The government has signaled its hard stance on invoking more compulsory licenses, this with the department of industrial policy and promotion (DIPP) listing three anti-cancer drugs as next compulsory licensing candidates. The industry has mixed views on it, reports CNBC-TV18's Archana Shukla.
The government has signaled its hard stance on invoking more compulsory licenses, this with the department of industrial policy and promotion (DIPP) listing three anti-cancer drugs as next compulsory licensing candidates. The industry has mixed views on it, reports CNBC-TV18’s Archana Shukla.
The issue relating to saving and securing intellectual property rights (IPR) by the multi-nationals is one critical concern, but experts and industry views are also questioning the provisions under which compulsory licensing would be given especially for complex biotech drugs.

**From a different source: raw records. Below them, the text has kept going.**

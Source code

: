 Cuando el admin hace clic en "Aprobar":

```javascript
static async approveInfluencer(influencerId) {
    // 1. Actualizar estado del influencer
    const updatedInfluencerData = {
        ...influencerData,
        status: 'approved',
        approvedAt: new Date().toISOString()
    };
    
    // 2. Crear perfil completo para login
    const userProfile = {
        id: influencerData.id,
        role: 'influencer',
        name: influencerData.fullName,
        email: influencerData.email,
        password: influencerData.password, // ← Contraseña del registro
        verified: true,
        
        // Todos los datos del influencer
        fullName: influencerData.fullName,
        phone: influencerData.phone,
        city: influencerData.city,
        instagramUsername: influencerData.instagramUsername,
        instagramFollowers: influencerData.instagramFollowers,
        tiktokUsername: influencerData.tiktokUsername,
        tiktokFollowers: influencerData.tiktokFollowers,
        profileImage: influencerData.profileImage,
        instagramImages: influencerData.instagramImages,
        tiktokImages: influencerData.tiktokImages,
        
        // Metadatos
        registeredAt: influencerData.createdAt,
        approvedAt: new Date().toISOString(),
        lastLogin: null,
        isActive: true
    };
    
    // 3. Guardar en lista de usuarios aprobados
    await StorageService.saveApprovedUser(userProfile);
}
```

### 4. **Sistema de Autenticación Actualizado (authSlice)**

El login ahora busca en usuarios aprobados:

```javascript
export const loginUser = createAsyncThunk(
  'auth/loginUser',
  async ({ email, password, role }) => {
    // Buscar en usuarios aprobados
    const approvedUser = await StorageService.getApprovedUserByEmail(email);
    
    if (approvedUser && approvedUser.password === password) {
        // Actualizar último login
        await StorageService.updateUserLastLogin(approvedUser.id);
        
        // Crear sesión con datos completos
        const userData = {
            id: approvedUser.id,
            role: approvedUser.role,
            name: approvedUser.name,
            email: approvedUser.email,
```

Three drugs are part of this list right now - Roche's breast cancer drug, Herceptin, which is a biotech drug. Bristol-Myers Squibb's (BMS’s) Leukemia drug Sprycel and BMS’s other breast cancer drug Ixempra.
Herceptin is a difficult biotech drug and industry views suggest that it would be very difficult for a generic company to manufacture a generic version of Herceptin in less than two-three years time because lot of bio-equivalent studies have to be done to make the drug look like the original patented drug. Besides that, in India we do not have a clear protocol of how to approve a generic biotech drug. That is where this entire process will get stalled is what the industry says.
Secondly, Natco has already launched almost 94 percent cheaper version in the market for Dasatinib, so affordability has been taken care when it comes to the Leukemia drug Sprycel. Roche last year had launched an almost 33 percent cheaper version of Herceptin in the market.
They were pre-empting that possibly a compulsory licence could be issued on Herceptin because it is an important drug. It treats Breast Cancer so they had brought down the prices and that is where some critics say that Roche will have a stronger case when it comes to compulsory licence.
The provision under which government is planning to give compulsory licence is section 92 of the Indian Patent Act, which allows them to unilaterally grant a compulsory licence if they find that a drug is unaffordable, unaccessible or is not supplied enough.
The other section of the industry is pushing for a compulsory license. They are saying that this will be dealt with; we need more data to see if these are the correct candidates, but we have to make a beginning somewhere and when it comes to affordability, compulsory license will be one key element to be used.